[Date Prev][Date Next][Thread Prev][Thread Next][Date Index][Thread Index]

[lojban-beginners] Re: ke'a



On Tue, Jul 22, 2008 at 12:24 PM, Jorge Llambías <jjllambias@gmail.com> wrote:
> On 7/22/08, Michael Turniansky <mturniansky@gmail.com> wrote:
>> On Tue, Jul 22, 2008 at 9:29 AM, Jorge Llambías <jjllambias@gmail.com> wrote:
>> > On 7/22/08, Michael Turniansky <mturniansky@gmail.com> wrote:
>> >> On Tue, Jul 22, 2008 at 8:22 AM, Jorge Llambías <jjllambias@gmail.com> wrote:
>> >> >
>> >> >  lo nanmu poi mi viska ro lo karce poi ke'a vecnu ke'a
>> >> >  The man who I saw all the cars he sold.
>> >> >
>> >> > In English, there is a logically equivalent reversed version:
>> >> >
>> >> >  The man who sold only those cars I saw.
>> >> >
>> >> > But in Lojban we don't have a restricted quantifier "only", so
>> >> > we don't seem to have that option.
>> >>
>> >>  lo nanmu poi ke'a vecnu ro lo po'o karce poi mi viska ke'a
>> >> ?
>> >
>> > The "ro" is wrong, because I might have seen some other
>> > car he didn't sell.
>> >
>> > And the po'o says that he didn't sell _anything_ besides
>> > the cars I saw, but what we need to say is that he didn't sell
>> > _any car_ besides the ones I saw.
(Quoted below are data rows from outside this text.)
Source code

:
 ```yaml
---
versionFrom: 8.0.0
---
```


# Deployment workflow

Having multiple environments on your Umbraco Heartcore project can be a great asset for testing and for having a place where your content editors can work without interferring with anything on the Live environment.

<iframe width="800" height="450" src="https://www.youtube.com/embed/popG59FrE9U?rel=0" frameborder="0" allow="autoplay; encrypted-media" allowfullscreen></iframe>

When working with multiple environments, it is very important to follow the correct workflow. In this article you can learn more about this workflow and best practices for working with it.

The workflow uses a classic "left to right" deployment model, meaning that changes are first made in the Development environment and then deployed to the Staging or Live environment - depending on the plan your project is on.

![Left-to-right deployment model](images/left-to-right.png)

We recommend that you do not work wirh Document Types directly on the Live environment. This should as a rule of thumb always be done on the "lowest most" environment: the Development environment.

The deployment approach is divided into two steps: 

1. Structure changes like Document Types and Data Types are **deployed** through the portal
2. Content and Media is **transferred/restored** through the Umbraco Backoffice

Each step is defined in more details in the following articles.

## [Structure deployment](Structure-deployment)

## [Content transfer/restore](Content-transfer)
He might have sold other
>> > things.
>>
>> Oh, I thought that's what you wanted.  You wanted to say the only cars
>> he sold were those that you saw, but he might not have sold all of
>> those?
>
> I wanted something logically equivalent to:
>
>> >> >  lo nanmu poi mi viska ro lo karce poi ke'a vecnu ke'a
>> >> >  The man who I saw all the cars he sold.
>
> but that will also move "vecnu" up and "viska" down.
>
>> lo nanmu poi ke'a vecnu lo karce poi po'o mi viska ke'a
>>
>> works fine for that.  "The man who sold cars that were (only those) seen by me.
>
> {po'o} seems to apply to the restriction on the cars, not
> to the cars. I read that as "He sold cars that are only
> restricted to my having seen them", but it doesn't preclude
> his selling other cars as well.
>
  Well, I think we'll have to disagree on this point.  To me "poi
po'o" means "restricted solely to".  Without the po'o there, we
already are restricting the set ("the cars that were seen by me" as
opposed to using noi, which would not restrict it), but adding the
po'o at this point inthe utterance adds exclusivity as well.